• _Assignment_
Print word for word whatever lies between the first line of the material and the line holding "## Data analysis workflow", both included, and omit all pictures.

• _Data to use_
☆ ☆ ☆ ☆

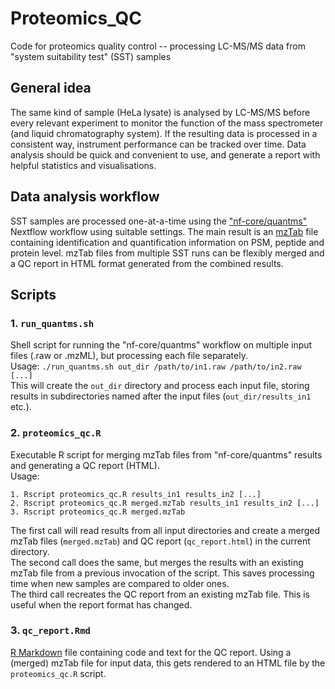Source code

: # Proteomics_QC
Code for proteomics quality control -- processing LC-MS/MS data from "system suitability test" (SST) samples

## General idea
The same kind of sample (HeLa lysate) is analysed by LC-MS/MS before every relevant experiment to monitor the function of the mass spectrometer (and liquid chromatography system).
If the resulting data is processed in a consistent way, instrument performance can be tracked over time.
Data analysis should be quick and convenient to use, and generate a report with helpful statistics and visualisations.

## Data analysis workflow
SST samples are processed one-at-a-time using the ["nf-core/quantms"](https://nf-co.re/quantms/dev) Nextflow workflow using suitable settings.
The main result is an [mzTab](https://github.com/HUPO-PSI/mzTab) file containing identification and quantification information on PSM, peptide and protein level.
mzTab files from multiple SST runs can be flexibly merged and a QC report in HTML format generated from the combined results.

## Scripts

### 1. `run_quantms.sh`
Shell script for running the "nf-core/quantms" workflow on multiple input files (.raw or .mzML), but processing each file separately.  
Usage: `./run_quantms.sh out_dir /path/to/in1.raw /path/to/in2.raw [...]`  
This will create the `out_dir` directory and process each input file, storing results in subdirectories named after the input files (`out_dir/results_in1` etc.).

### 2. `proteomics_qc.R`
Executable R script for merging mzTab files from "nf-core/quantms" results and generating a QC report (HTML).  
Usage:  
```
1. Rscript proteomics_qc.R results_in1 results_in2 [...]
2. Rscript proteomics_qc.R merged.mzTab results_in1 results_in2 [...]
3. Rscript proteomics_qc.R merged.mzTab
```
The first call will read results from all input directories and create a merged mzTab files (`merged.mzTab`) and QC report (`qc_report.html`) in the current directory.  
The second call does the same, but merges the results with an existing mzTab file from a previous invocation of the script.
This saves processing time when new samples are compared to older ones.  
The third call recreates the QC report from an existing mzTab file.
This is useful when the report format has changed.

### 3. `qc_report.Rmd`
[R Markdown](https://bookdown.org/yihui/rmarkdown/) file containing code and text for the QC report.
Using a (merged) mzTab file for input data, this gets rendered to an HTML file by the `proteomics_qc.R` script.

☆ ☆ ☆ ☆

• _Exercise solution_
Source code

: # Proteomics_QC
Code for proteomics quality control -- processing LC-MS/MS data from "system suitability test" (SST) samples

## General idea
The same kind of sample (HeLa lysate) is analysed by LC-MS/MS before every relevant experiment to monitor the function of the mass spectrometer (and liquid chromatography system).
If the resulting data is processed in a consistent way, instrument performance can be tracked over time.
Data analysis should be quick and convenient to use, and generate a report with helpful statistics and visualisations.

## Data analysis workflow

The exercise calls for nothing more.